▶ Task directions
Print each entry as it appears. Images stay out of the copy.
/---
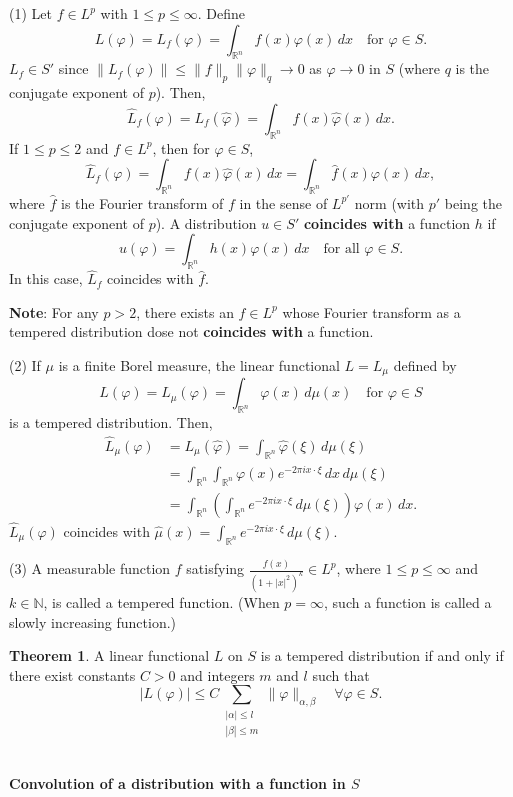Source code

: \documentclass[12pt,openany]{book}
\theoremstyle{definition}
\newtheorem{theorem}{Theorem}[section]
\begin{document}
(1) Let $f \in L^p$ with $1 \leqslant p \leqslant \infty$. Define
$$
L(\varphi) = L_f(\varphi) = \int_{\mathbb{R}^n} f(x) \varphi(x) \, dx \quad \text{for } \varphi \in S.
$$
$L_f \in S'$ since $\|L_f(\varphi)\| \leq \|f\|_p \|\varphi\|_q \rightarrow 0$ as $\varphi \rightarrow 0$ in $S$ (where $q$ is the conjugate exponent of $p$). Then,
$$
\hat{L}_f(\varphi) = L_f(\hat{\varphi}) = \int_{\mathbb{R}^n} f(x) \hat{\varphi}(x) \, dx.
$$
If $1 \leqslant p \leqslant 2$ and $f \in L^p$, then for $\varphi \in S$,
$$
\hat{L}_f(\varphi) = \int_{\mathbb{R}^n} f(x) \hat{\varphi}(x) \, dx = \int_{\mathbb{R}^n} \hat{f}(x) \varphi(x) \, dx,
$$
where $\hat{f}$ is the Fourier transform of $f$ in the sense of $L^{p'}$ norm (with $p'$ being the conjugate exponent of $p$). A distribution $u \in S'$ \textbf{coincides with} a function $h$ if
$$
u(\varphi) = \int_{\mathbb{R}^n} h(x) \varphi(x) \, dx \quad \text{for all } \varphi \in S.
$$
In this case, $\hat{L}_f$ coincides with $\hat{f}$.

\noindent\textbf{Note}: For any $p > 2$, there exists an $f \in L^p$ whose Fourier transform as a tempered distribution dose not \textbf{coincides with} a function.

(2) If $\mu$ is a finite Borel measure, the linear functional $L = L_\mu$ defined by
$$
L(\varphi) = L_\mu(\varphi) = \int_{\mathbb{R}^n} \varphi(x) \, d\mu(x) \quad \text{for } \varphi \in S
$$
is a tempered distribution. Then,
$$
\begin{aligned}
\hat{L}_\mu(\varphi) &= L_\mu(\hat{\varphi}) = \int_{\mathbb{R}^n} \hat{\varphi}(\xi) \, d\mu(\xi) \\
&= \int_{\mathbb{R}^n} \int_{\mathbb{R}^n} \varphi(x) e^{-2\pi i x \cdot \xi} \, dx \, d\mu(\xi) \\
&= \int_{\mathbb{R}^n} \left( \int_{\mathbb{R}^n} e^{-2\pi i x \cdot \xi} \, d\mu(\xi) \right) \varphi(x) \, dx.
\end{aligned}
$$
$\hat{L}_\mu(\varphi)$ coincides with $\hat{\mu}(x) = \int_{\mathbb{R}^n} e^{-2\pi i x \cdot \xi} \, d\mu(\xi)$.

(3) A measurable function $f$ satisfying $\frac{f(x)}{(1+|x|^2)^k} \in L^p$, where $1 \leqslant p \leqslant \infty$ and $k \in \mathbb{N}$, is called a tempered function. (When $p=\infty$, such a function is called a slowly increasing function.)
\begin{theorem}
    A linear functional $L$ on $S$ is a tempered distribution if and only if there exist constants $C > 0$ and integers $m$ and $l$ such that
$$
|L(\varphi)| \leqslant C \sum_{\substack{|\alpha| \leqslant l \\ |\beta| \leqslant m}} \|\varphi\|_{\alpha, \beta} \quad \forall \varphi \in S.
$$
\end{theorem}
~\\
\textbf{\large{Convolution of a distribution with a function in $S$}}
\end{document}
\---
▶ Output of the exercise
Source code

: \documentclass[12pt,openany]{book}
\theoremstyle{definition}
\newtheorem{theorem}{Theorem}[section]
\begin{document}
(1) Let $f \in L^p$ with $1 \leqslant p \leqslant \infty$. Define
$$
L(\varphi) = L_f(\varphi) = \int_{\mathbb{R}^n} f(x) \varphi(x) \, dx \quad \text{for } \varphi \in S.
$$
$L_f \in S'$ since $\|L_f(\varphi)\| \leq \|f\|_p \|\varphi\|_q \rightarrow 0$ as $\varphi \rightarrow 0$ in $S$ (where $q$ is the conjugate exponent of $p$). Then,
$$
\hat{L}_f(\varphi) = L_f(\hat{\varphi}) = \int_{\mathbb{R}^n} f(x) \hat{\varphi}(x) \, dx.
$$
If $1 \leqslant p \leqslant 2$ and $f \in L^p$, then for $\varphi \in S$,
$$
\hat{L}_f(\varphi) = \int_{\mathbb{R}^n} f(x) \hat{\varphi}(x) \, dx = \int_{\mathbb{R}^n} \hat{f}(x) \varphi(x) \, dx,
$$
where $\hat{f}$ is the Fourier transform of $f$ in the sense of $L^{p'}$ norm (with $p'$ being the conjugate exponent of $p$). A distribution $u \in S'$ \textbf{coincides with} a function $h$ if
$$
u(\varphi) = \int_{\mathbb{R}^n} h(x) \varphi(x) \, dx \quad \text{for all } \varphi \in S.
$$
In this case, $\hat{L}_f$ coincides with $\hat{f}$.

\noindent\textbf{Note}: For any $p > 2$, there exists an $f \in L^p$ whose Fourier transform as a tempered distribution dose not \textbf{coincides with} a function.

(2) If $\mu$ is a finite Borel measure, the linear functional $L = L_\mu$ defined by
$$
L(\varphi) = L_\mu(\varphi) = \int_{\mathbb{R}^n} \varphi(x) \, d\mu(x) \quad \text{for } \varphi \in S
$$
is a tempered distribution. Then,
$$
\begin{aligned}
\hat{L}_\mu(\varphi) &= L_\mu(\hat{\varphi}) = \int_{\mathbb{R}^n} \hat{\varphi}(\xi) \, d\mu(\xi) \\
&= \int_{\mathbb{R}^n} \int_{\mathbb{R}^n} \varphi(x) e^{-2\pi i x \cdot \xi} \, dx \, d\mu(\xi) \\
&= \int_{\mathbb{R}^n} \left( \int_{\mathbb{R}^n} e^{-2\pi i x \cdot \xi} \, d\mu(\xi) \right) \varphi(x) \, dx.
\end{aligned}
$$
$\hat{L}_\mu(\varphi)$ coincides with $\hat{\mu}(x) = \int_{\mathbb{R}^n} e^{-2\pi i x \cdot \xi} \, d\mu(\xi)$.

(3) A measurable function $f$ satisfying $\frac{f(x)}{(1+|x|^2)^k} \in L^p$, where $1 \leqslant p \leqslant \infty$ and $k \in \mathbb{N}$, is called a tempered function. (When $p=\infty$, such a function is called a slowly increasing function.)
\begin{theorem}
    A linear functional $L$ on $S$ is a tempered distribution if and only if there exist constants $C > 0$ and integers $m$ and $l$ such that
$$
|L(\varphi)| \leqslant C \sum_{\substack{|\alpha| \leqslant l \\ |\beta| \leqslant m}} \|\varphi\|_{\alpha, \beta} \quad \forall \varphi \in S.
$$
\end{theorem}
~\\
\textbf{\large{Convolution of a distribution with a function in $S$}}
\end{document}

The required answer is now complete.